Image Credit: Forbes

Poster for the latest Star Wars movie, The Rise of Skywalker.


The ninth installment in the main Star Wars film series found itself in a strange place after the overwhelmingly divided, and sometimes even hostile, reaction to The Last Jedi (2017).  The response was a course correction, helmed by the man who had reintroduced Star Wars to the world back in 2015 with The Force Awakens.  JJ Abrams was brought in to conclude the “Skywalker Saga,” in the hopes that he would bring balance back to the fanbase.  This, however, was not to be.  Star Wars: The Rise of Skywalker has ended Disney’s sequel trilogy not with a bang, but with a resounding thud.

For a movie that begins with reviving a previously dead character, The Rise of Skywalker is surprisingly lifeless.  The movie moves along at an alarming pace, never giving a second for the audience, or even the characters, to consider what’s happening on anything deeper than the surface level (this, however, may be a blessing in disguise).  Despite the sheer quantity and speed at which things happen, those events are nothing more than plot.  The core characters that had been developing throughout the trilogy, Rey, Finn, and Poe, now lack any interesting or defining traits.  It’s hard to shake the feeling that the unseen hand of the script is guiding them on their journey, not character motivation.  They are forced into situations based on plot constrictions rather than taking action that would inform their character.
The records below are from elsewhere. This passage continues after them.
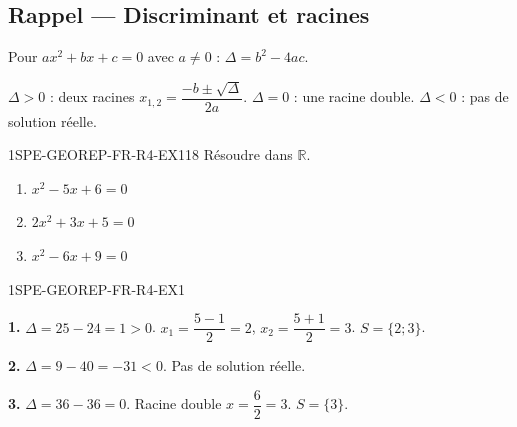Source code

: 

\subsection*{Rappel — Discriminant et racines}

Pour $ax^2 + bx + c = 0$ avec $a
\neq 0$ : $\Delta = b^2 - 4ac$.

$\Delta > 0$ : deux racines $x_{1,2} = \dfrac{-b \pm \sqrt{\Delta}}{2a}$. \quad $\Delta = 0$ : une racine double. \quad $\Delta < 0$ : pas de solution réelle.

\begin{exercice}{1SPE-GEOREP-FR-R4-EX1}{1}{8}
Résoudre dans $\mathbb{R}$.
\begin{enumerate}
  \item $x^2 - 5x + 6 = 0$
  \item $2x^2 + 3x + 5 = 0$
  \item $x^2 - 6x + 9 = 0$
\end{enumerate}
\end{exercice}


\begin{corrige}{1SPE-GEOREP-FR-R4-EX1}

\textbf{1.} $\Delta = 25 - 24 = 1 > 0$. $x_1 = \dfrac{5 - 1}{2} = 2$, $x_2 = \dfrac{5 + 1}{2} = 3$. $S = \{2 ; 3\}$.

\textbf{2.} $\Delta = 9 - 40 = -31 < 0$. Pas de solution réelle.

\textbf{3.} $\Delta = 36 - 36 = 0$. Racine double $x = \dfrac{6}{2} = 3$. $S = \{3\}$.

\end{corrige}

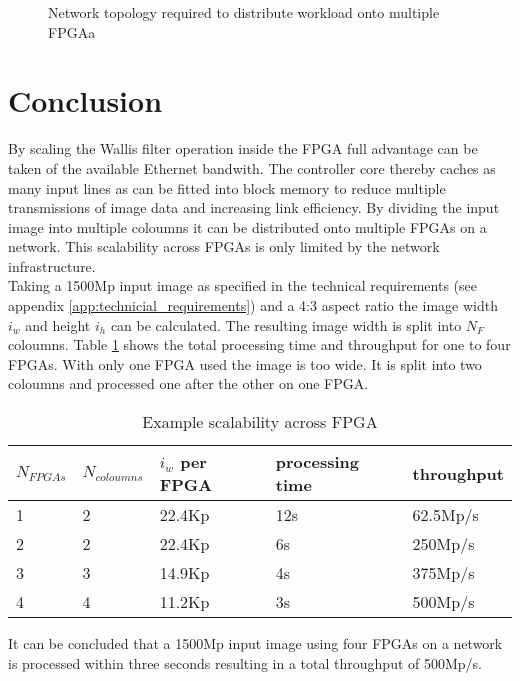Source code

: \begin{figure}[b!]
    \centering
    \begin{adjustbox}{max height=5cm}
        
    \end{adjustbox}
    \caption{Network topology required to distribute workload onto multiple
    FPGAa}
    \label{fig:sca:network}
\end{figure}

\section{Conclusion}
By scaling the Wallis filter operation inside the FPGA full advantage can be
taken of the available Ethernet bandwith. The controller core thereby caches as
many input lines as can be fitted into block memory to reduce multiple
transmissions of image data and increasing link efficiency. By dividing the input
image into multiple coloumns it can be distributed onto multiple FPGAs on a
network. This scalability across FPGAs is only limited by the network
infrastructure.
\\


Taking a 1500Mp input image as specified in the technical requirements (see
appendix \ref{app:technicial_requirements}) and a 4:3 aspect ratio the image
width $i_w$ and height $i_h$ can be calculated. The resulting image width is
split into $N_F$ coloumns. Table \ref{tab:sca:exacrfpga} shows the total
processing time and throughput for one to four FPGAs. With only one FPGA used
the image is too wide. It is split into two coloumns and processed one after the
other on one FPGA.

\begin{table}[h!]
    \centering
    \begin{tabular}{l l l l l}
        \toprule
        $N_{FPGAs}$ & $N_{coloumns}$ & $i_w$ per FPGA &
        processing time & throughput \\
        \midrule
        1  & 2 &  22.4Kp & 12s & 62.5Mp/s \\
        2  & 2 &  22.4Kp & 6s  & 250Mp/s \\
        3  & 3 &  14.9Kp & 4s  & 375Mp/s \\
        4  & 4 &  11.2Kp & 3s  & 500Mp/s \\
        \bottomrule
    \end{tabular}
    \caption{Example scalability across FPGA}
    \label{tab:sca:exacrfpga}
\end{table}

It can be concluded that a 1500Mp input image using four FPGAs on a network is
processed within three seconds resulting in a total throughput of 500Mp/s.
A puzzling inclusion in The Rise of Skywalker was the aforementioned decision to bring back a long dead character as the villain.  Emperor Palpatine, who was killed all the way back in 1983 in Return of the Jedi, is inexplicably here.  A throwaway line, that is also a reference to something he said in Revenge of the Sith, is all the audience is given to justify this major twist (or at least it’s a twist if you hadn’t seen the long form trailers).  Palpatine’s return ends up feeling lazy, unearned, and generally uninteresting.  What it felt like, and what it most likely was, was a response to not having a proper antagonist after the death of Supreme Leader Snoke in The Last Jedi.  Just as Disney has tried to will this plodding and unimportant trilogy back to life with the inclusion of a long dead character, Palpatine has miraculously made an underground army with such impressive scale that it’s clear that the writers were just overcompensating for a hollow story.

So many choices in The Rise of Skywalker are obviously pandering to those nostalgic about the franchise, from the inclusion of fan favorite characters with little to no justifications, to reversals of past reveals, to a finale twist that so poorly imitates one of Disney’s own (actually successful) blockbusters; The Rise of Skywalker is the definition of a movie created by committee.  It is remarkably boring for a film that includes so much, and, on many levels, it’s a disappointment.  

Star Wars: The Rise of Skywalker is available for streaming on Disney+ with a subscription, or purchase or rental through YouTube, GooglePlay, Amazon Prime Video or Vudu starting at $4.99.